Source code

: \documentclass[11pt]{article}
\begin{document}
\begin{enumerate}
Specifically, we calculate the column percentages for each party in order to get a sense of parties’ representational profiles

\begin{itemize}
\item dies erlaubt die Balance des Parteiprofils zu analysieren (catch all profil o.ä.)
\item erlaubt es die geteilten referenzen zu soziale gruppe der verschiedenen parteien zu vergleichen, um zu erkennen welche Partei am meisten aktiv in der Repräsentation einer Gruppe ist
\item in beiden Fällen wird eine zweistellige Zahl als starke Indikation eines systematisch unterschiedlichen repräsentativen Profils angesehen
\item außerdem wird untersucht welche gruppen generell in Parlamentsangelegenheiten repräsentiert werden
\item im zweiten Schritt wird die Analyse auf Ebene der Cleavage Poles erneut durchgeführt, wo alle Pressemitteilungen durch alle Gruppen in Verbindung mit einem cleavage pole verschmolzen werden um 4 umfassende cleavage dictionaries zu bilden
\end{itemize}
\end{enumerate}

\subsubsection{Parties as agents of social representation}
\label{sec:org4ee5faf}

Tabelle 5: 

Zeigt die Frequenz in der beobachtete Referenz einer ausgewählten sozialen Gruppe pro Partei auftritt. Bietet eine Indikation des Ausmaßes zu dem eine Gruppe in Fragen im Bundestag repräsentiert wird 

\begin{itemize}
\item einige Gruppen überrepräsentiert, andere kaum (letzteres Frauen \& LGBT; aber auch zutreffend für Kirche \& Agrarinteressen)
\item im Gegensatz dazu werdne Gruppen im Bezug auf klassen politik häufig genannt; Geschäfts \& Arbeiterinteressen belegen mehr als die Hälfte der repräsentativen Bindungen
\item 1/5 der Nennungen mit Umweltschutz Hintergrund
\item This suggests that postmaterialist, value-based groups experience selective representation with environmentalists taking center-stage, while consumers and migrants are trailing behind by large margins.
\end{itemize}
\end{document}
__________
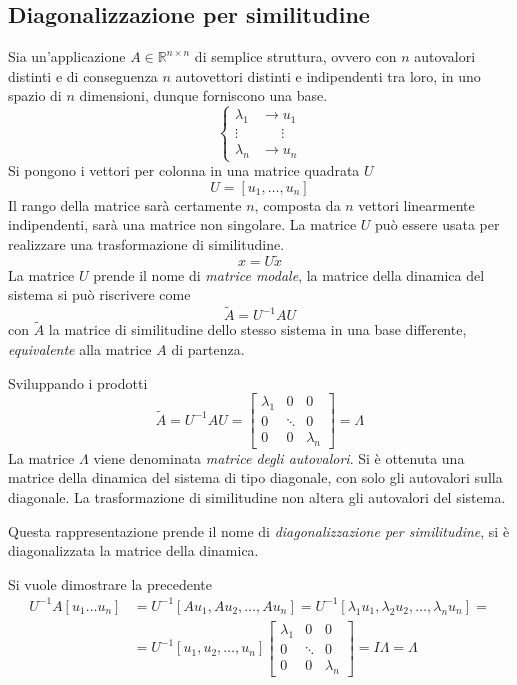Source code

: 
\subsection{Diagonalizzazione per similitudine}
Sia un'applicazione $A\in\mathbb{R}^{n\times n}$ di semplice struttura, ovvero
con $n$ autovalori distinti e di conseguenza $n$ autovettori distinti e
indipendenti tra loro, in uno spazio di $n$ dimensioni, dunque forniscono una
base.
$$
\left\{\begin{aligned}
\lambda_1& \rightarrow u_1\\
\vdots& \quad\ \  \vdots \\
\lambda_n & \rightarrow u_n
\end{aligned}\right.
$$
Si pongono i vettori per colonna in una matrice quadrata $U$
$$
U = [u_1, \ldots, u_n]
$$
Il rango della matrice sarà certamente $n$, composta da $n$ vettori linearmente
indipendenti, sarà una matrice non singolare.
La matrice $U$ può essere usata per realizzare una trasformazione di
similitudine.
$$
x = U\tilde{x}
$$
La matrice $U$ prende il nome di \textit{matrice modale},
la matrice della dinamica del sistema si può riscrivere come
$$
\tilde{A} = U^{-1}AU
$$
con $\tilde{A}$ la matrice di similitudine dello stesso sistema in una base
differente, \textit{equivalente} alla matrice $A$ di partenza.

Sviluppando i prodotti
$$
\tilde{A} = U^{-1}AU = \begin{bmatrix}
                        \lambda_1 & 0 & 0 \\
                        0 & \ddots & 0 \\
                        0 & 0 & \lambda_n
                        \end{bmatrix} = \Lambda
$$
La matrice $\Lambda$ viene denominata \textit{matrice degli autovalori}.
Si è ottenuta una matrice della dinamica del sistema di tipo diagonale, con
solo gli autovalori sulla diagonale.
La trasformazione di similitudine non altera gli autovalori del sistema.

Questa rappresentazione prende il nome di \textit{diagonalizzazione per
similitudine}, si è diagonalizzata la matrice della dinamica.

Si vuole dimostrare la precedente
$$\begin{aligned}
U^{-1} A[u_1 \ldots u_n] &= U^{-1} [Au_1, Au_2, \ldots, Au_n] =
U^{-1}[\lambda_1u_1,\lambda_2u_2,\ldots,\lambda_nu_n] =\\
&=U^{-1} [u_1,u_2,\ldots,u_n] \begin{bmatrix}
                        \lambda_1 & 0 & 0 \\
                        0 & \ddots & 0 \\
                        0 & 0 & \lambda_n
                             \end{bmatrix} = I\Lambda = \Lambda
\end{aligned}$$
__________
• [WHAT YOU ARE ASKED TO DO]: Among the entries, how many lines carry "einer"? Reply with a number and nothing else.

• [REPLY]: 2